Willem Jacob Rozendaal
Scherpenzeel, 14 december 1899 - Wassenaar, 19 april 1971
Rozendaal werkte van 1916-1924 op glas-in-loodateliers, o.a. in Den Haag, Haarlem, Dordrecht, Utrecht en Rotterdam. In dezelfde periode volgde hij enige lessen aan academies in Den Haag en Rotterdam. Zijn eerste houtsneden dateren van 1921. Omstreeks 1921-1923 tekende en schilderde hij (kinder)portretten, min of meer in de trant van Toorop en Konijneberg. In 1922 exposeerde hij voor het eerst bij de Rotterdamse kunstenaarsvereniging De Branding.
In 1924 trouwde hij met Maria Magdalena (Mies) Sybenga (1890-1964). Dit huwelijk werd in 1932 ontbonden. Eveneens in 1924 verhuisde hij naar Maastricht, waar hij van 1924-1930 werkte voor De Sphinx en later voor De Kristalunie als ontwerper van glas- en aardewerk. Zijn meer 'vrijere' werk, vanaf 1926 vooral ex-librissen, kwam tot stand in zijn vrije tijd. Voor de uitgeverijen Boosten & Stols, W. Salm, Nijpels en de Wereldbibliotheek ontwierp hij boekbanden en hij ontwierp het omslag voor het blad Wendingen no. 3 uit 1930.

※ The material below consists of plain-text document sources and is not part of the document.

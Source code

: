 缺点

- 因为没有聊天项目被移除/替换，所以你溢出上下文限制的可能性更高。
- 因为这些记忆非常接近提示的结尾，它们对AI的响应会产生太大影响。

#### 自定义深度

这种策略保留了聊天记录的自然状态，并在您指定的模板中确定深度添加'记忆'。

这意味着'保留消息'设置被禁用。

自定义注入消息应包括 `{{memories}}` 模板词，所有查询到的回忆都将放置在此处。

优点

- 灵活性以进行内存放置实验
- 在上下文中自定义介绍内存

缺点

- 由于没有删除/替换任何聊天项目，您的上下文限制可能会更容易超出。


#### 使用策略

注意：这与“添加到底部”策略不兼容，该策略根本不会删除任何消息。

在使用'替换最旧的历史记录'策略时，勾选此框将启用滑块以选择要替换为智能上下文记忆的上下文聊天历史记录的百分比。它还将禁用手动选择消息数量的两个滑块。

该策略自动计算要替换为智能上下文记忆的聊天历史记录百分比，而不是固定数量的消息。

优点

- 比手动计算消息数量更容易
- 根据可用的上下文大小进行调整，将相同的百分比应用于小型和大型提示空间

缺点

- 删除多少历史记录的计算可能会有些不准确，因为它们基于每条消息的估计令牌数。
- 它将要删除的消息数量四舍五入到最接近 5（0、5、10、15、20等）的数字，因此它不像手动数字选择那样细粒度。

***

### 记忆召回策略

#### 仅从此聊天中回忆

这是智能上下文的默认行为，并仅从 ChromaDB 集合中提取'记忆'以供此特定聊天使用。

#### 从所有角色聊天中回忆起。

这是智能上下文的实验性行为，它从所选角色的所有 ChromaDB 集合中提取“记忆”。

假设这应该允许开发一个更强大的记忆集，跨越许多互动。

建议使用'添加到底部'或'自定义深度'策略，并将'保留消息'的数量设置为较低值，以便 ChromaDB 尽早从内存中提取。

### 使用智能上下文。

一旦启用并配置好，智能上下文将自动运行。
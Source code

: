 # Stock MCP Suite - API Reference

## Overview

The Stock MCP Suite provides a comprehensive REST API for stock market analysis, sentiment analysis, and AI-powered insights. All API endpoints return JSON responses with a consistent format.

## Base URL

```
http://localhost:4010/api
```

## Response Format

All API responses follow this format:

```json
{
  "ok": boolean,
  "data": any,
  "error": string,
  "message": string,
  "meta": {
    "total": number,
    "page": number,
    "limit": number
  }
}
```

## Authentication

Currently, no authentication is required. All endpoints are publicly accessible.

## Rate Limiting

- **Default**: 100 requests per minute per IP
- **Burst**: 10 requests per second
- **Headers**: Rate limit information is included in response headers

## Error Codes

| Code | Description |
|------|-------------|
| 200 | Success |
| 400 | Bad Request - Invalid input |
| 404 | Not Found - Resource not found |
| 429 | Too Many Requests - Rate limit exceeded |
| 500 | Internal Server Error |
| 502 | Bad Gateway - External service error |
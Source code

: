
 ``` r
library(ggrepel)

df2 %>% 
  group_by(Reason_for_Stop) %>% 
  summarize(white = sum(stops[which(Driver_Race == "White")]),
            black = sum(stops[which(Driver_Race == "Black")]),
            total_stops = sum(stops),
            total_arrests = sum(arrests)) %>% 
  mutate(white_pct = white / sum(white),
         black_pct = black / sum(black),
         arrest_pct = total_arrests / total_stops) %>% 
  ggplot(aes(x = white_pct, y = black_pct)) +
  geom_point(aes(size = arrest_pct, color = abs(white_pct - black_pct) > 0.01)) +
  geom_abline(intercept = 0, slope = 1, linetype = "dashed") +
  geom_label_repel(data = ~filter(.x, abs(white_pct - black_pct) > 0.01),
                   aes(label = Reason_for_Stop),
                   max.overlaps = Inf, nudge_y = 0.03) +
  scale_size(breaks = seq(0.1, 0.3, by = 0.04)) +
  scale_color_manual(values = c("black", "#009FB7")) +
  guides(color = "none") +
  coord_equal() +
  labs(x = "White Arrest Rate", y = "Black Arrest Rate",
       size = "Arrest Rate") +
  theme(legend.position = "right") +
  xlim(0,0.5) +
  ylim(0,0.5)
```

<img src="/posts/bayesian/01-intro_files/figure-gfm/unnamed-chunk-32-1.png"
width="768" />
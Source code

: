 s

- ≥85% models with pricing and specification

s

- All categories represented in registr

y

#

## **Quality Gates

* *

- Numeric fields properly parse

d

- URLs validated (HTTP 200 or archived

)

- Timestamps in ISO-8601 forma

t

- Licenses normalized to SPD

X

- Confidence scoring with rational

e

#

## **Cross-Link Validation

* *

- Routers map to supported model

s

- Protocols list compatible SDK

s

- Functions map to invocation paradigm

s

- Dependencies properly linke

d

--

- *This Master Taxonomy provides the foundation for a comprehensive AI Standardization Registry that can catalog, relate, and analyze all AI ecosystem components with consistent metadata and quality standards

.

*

In 1937 verhuisde hij naar Den Haag en aanvaardde een aanstelling als docent aan de Koninklijke Academie voor Beeldende Kunsten. Met onder anderen Han van Dam, Paul Citroen, Rein Draijer en Willem Schrofer zorgde hij voor een vooruitstrevend klimaat en tot op heden leeft zijn faam voort in oud-leerlingen als Wil Bouthoorn, Jenny Dalenoord, Ootje Oxenaar, Toon Wegner en Co Westerik. In zijn Haagse periode (later Wassenaar) legde hij zich vooral toe op kleurendruk en veranderde zijn stijl in een meer expressieve vormgeving. Zijn werk wordt gerekend tot de Nieuwe Haagse School.